* TASK DIRECTIONS *
The result should be an exact copy of the data, free of pictures.

* SUPPLIED MATERIAL *
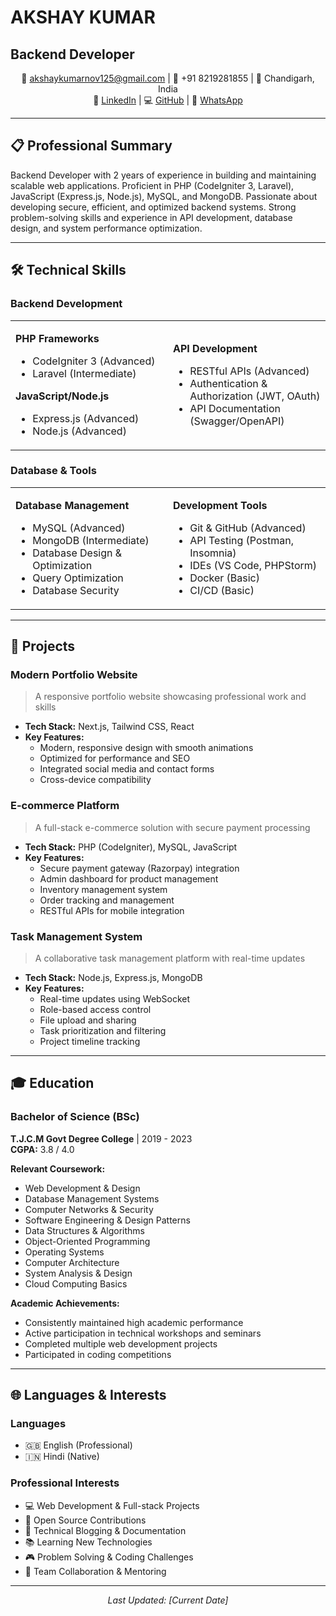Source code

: # AKSHAY KUMAR
## Backend Developer

<div align="center">

📧 akshaykumarnov125@gmail.com | 📱 +91 8219281855 | 📍 Chandigarh, India  
🔗 [LinkedIn](linkedin.com/in/akshaykumar) | 💻 [GitHub](github.com/akshaykumar) | 📱 [WhatsApp](https://wa.me/918219281855)

</div>

---

## 📋 Professional Summary
Backend Developer with 2 years of experience in building and maintaining scalable web applications. Proficient in PHP (CodeIgniter 3, Laravel), JavaScript (Express.js, Node.js), MySQL, and MongoDB. Passionate about developing secure, efficient, and optimized backend systems. Strong problem-solving skills and experience in API development, database design, and system performance optimization.

---

## 🛠️ Technical Skills

### Backend Development
<table>
<tr>
<td width="50%">

**PHP Frameworks**
- CodeIgniter 3 (Advanced)
- Laravel (Intermediate)

**JavaScript/Node.js**
- Express.js (Advanced)
- Node.js (Advanced)

</td>
<td width="50%">

**API Development**
- RESTful APIs (Advanced)
- Authentication & Authorization (JWT, OAuth)
- API Documentation (Swagger/OpenAPI)

</td>
</tr>
</table>

### Database & Tools
<table>
<tr>
<td width="50%">

**Database Management**
- MySQL (Advanced)
- MongoDB (Intermediate)
- Database Design & Optimization
- Query Optimization
- Database Security

</td>
<td width="50%">

**Development Tools**
- Git & GitHub (Advanced)
- API Testing (Postman, Insomnia)
- IDEs (VS Code, PHPStorm)
- Docker (Basic)
- CI/CD (Basic)

</td>
</tr>
</table>

---

## 🚀 Projects

### Modern Portfolio Website
> A responsive portfolio website showcasing professional work and skills

- **Tech Stack:** Next.js, Tailwind CSS, React
- **Key Features:**
  - Modern, responsive design with smooth animations
  - Optimized for performance and SEO
  - Integrated social media and contact forms
  - Cross-device compatibility

### E-commerce Platform
> A full-stack e-commerce solution with secure payment processing

- **Tech Stack:** PHP (CodeIgniter), MySQL, JavaScript
- **Key Features:**
  - Secure payment gateway (Razorpay) integration
  - Admin dashboard for product management
  - Inventory management system
  - Order tracking and management
  - RESTful APIs for mobile integration

### Task Management System
> A collaborative task management platform with real-time updates

- **Tech Stack:** Node.js, Express.js, MongoDB
- **Key Features:**
  - Real-time updates using WebSocket
  - Role-based access control
  - File upload and sharing
  - Task prioritization and filtering
  - Project timeline tracking

---

## 🎓 Education

### Bachelor of Science (BSc)
**T.J.C.M Govt Degree College** | 2019 - 2023  
**CGPA:** 3.8 / 4.0

**Relevant Coursework:**
- Web Development & Design
- Database Management Systems
- Computer Networks & Security
- Software Engineering & Design Patterns
- Data Structures & Algorithms
- Object-Oriented Programming
- Operating Systems
- Computer Architecture
- System Analysis & Design
- Cloud Computing Basics

**Academic Achievements:**
- Consistently maintained high academic performance
- Active participation in technical workshops and seminars
- Completed multiple web development projects
- Participated in coding competitions

---

## 🌐 Languages & Interests

### Languages
- 🇬🇧 English (Professional)
- 🇮🇳 Hindi (Native)

### Professional Interests
- 💻 Web Development & Full-stack Projects
- 🌟 Open Source Contributions
- 📝 Technical Blogging & Documentation
- 📚 Learning New Technologies
- 🎮 Problem Solving & Coding Challenges
- 🤝 Team Collaboration & Mentoring

---

<div align="center">

*Last Updated: [Current Date]*

</div> 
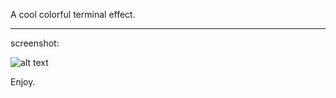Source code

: A cool colorful terminal effect.

---
screenshot:

![alt text](https://github.com/msbCyricTohoku/circle-matrix/blob/main/screenrecord/vid.gif)

Enjoy.
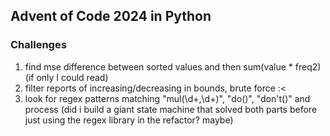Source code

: ## Advent of Code 2024 in Python

### Challenges
1. find mse difference between sorted values and then sum(value * freq2) (if only I could read)
2. filter reports of increasing/decreasing in bounds, brute force :<
3. look for regex patterns matching "mul\(\d+,\d+\)", "do\(\)", "don't\(\)" and process (did i build a giant state machine that solved both parts before just using the regex library in the refactor? maybe)
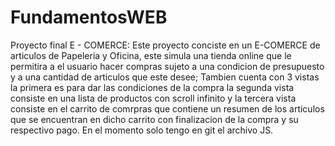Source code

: # FundamentosWEB
Proyecto final E - COMERCE:
Este proyecto conciste en un E-COMERCE de articulos de Papeleria y Oficina, este simula una tienda online que le permitira a el usuario hacer compras
sujeto a una condicion de presupuesto y a una cantidad de articulos que este desee; Tambien cuenta con 3 vistas la primera es para dar las condiciones de la compra
la segunda vista consiste en una lista de productos con scroll infinito y la tercera vista consiste en el carrito de comrpras que contiene un resumen de los articulos 
que se encuentran en dicho carrito con finalizacion de la compra y su respectivo pago. En el momento solo tengo en git el archivo JS.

* REPLY TO THE EXERCISE *
Source code

: # AKSHAY KUMAR
## Backend Developer

<div align="center">

📧 akshaykumarnov125@gmail.com | 📱 +91 8219281855 | 📍 Chandigarh, India  
🔗 [LinkedIn](linkedin.com/in/akshaykumar) | 💻 [GitHub](github.com/akshaykumar) | 📱 [WhatsApp](https://wa.me/918219281855)

</div>

---

## 📋 Professional Summary
Backend Developer with 2 years of experience in building and maintaining scalable web applications. Proficient in PHP (CodeIgniter 3, Laravel), JavaScript (Express.js, Node.js), MySQL, and MongoDB. Passionate about developing secure, efficient, and optimized backend systems. Strong problem-solving skills and experience in API development, database design, and system performance optimization.

---

## 🛠️ Technical Skills

### Backend Development
<table>
<tr>
<td width="50%">

**PHP Frameworks**
- CodeIgniter 3 (Advanced)
- Laravel (Intermediate)

**JavaScript/Node.js**
- Express.js (Advanced)
- Node.js (Advanced)

</td>
<td width="50%">

**API Development**
- RESTful APIs (Advanced)
- Authentication & Authorization (JWT, OAuth)
- API Documentation (Swagger/OpenAPI)

</td>
</tr>
</table>

### Database & Tools
<table>
<tr>
<td width="50%">

**Database Management**
- MySQL (Advanced)
- MongoDB (Intermediate)
- Database Design & Optimization
- Query Optimization
- Database Security

</td>
<td width="50%">

**Development Tools**
- Git & GitHub (Advanced)
- API Testing (Postman, Insomnia)
- IDEs (VS Code, PHPStorm)
- Docker (Basic)
- CI/CD (Basic)

</td>
</tr>
</table>

---

## 🚀 Projects

### Modern Portfolio Website
> A responsive portfolio website showcasing professional work and skills

- **Tech Stack:** Next.js, Tailwind CSS, React
- **Key Features:**
  - Modern, responsive design with smooth animations
  - Optimized for performance and SEO
  - Integrated social media and contact forms
  - Cross-device compatibility

### E-commerce Platform
> A full-stack e-commerce solution with secure payment processing

- **Tech Stack:** PHP (CodeIgniter), MySQL, JavaScript
- **Key Features:**
  - Secure payment gateway (Razorpay) integration
  - Admin dashboard for product management
  - Inventory management system
  - Order tracking and management
  - RESTful APIs for mobile integration

### Task Management System
> A collaborative task management platform with real-time updates

- **Tech Stack:** Node.js, Express.js, MongoDB
- **Key Features:**
  - Real-time updates using WebSocket
  - Role-based access control
  - File upload and sharing
  - Task prioritization and filtering
  - Project timeline tracking

---

## 🎓 Education

### Bachelor of Science (BSc)
**T.J.C.M Govt Degree College** | 2019 - 2023  
**CGPA:** 3.8 / 4.0

**Relevant Coursework:**
- Web Development & Design
- Database Management Systems
- Computer Networks & Security
- Software Engineering & Design Patterns
- Data Structures & Algorithms
- Object-Oriented Programming
- Operating Systems
- Computer Architecture
- System Analysis & Design
- Cloud Computing Basics

**Academic Achievements:**
- Consistently maintained high academic performance
- Active participation in technical workshops and seminars
- Completed multiple web development projects
- Participated in coding competitions

---

## 🌐 Languages & Interests

### Languages
- 🇬🇧 English (Professional)
- 🇮🇳 Hindi (Native)

### Professional Interests
- 💻 Web Development & Full-stack Projects
- 🌟 Open Source Contributions
- 📝 Technical Blogging & Documentation
- 📚 Learning New Technologies
- 🎮 Problem Solving & Coding Challenges
- 🤝 Team Collaboration & Mentoring

---

<div align="center">

*Last Updated: [Current Date]*

</div> 
Source code

: A cool colorful terminal effect.

---
screenshot:

![alt text](https://github.com/msbCyricTohoku/circle-matrix/blob/main/screenrecord/vid.gif)

Enjoy.
Source code

: ## Advent of Code 2024 in Python

### Challenges
1. find mse difference between sorted values and then sum(value * freq2) (if only I could read)
2. filter reports of increasing/decreasing in bounds, brute force :<
3. look for regex patterns matching "mul\(\d+,\d+\)", "do\(\)", "don't\(\)" and process (did i build a giant state machine that solved both parts before just using the regex library in the refactor? maybe)
Source code

: # FundamentosWEB
Proyecto final E - COMERCE:
Este proyecto conciste en un E-COMERCE de articulos de Papeleria y Oficina, este simula una tienda online que le permitira a el usuario hacer compras
sujeto a una condicion de presupuesto y a una cantidad de articulos que este desee; Tambien cuenta con 3 vistas la primera es para dar las condiciones de la compra
la segunda vista consiste en una lista de productos con scroll infinito y la tercera vista consiste en el carrito de comrpras que contiene un resumen de los articulos 
que se encuentran en dicho carrito con finalizacion de la compra y su respectivo pago. En el momento solo tengo en git el archivo JS.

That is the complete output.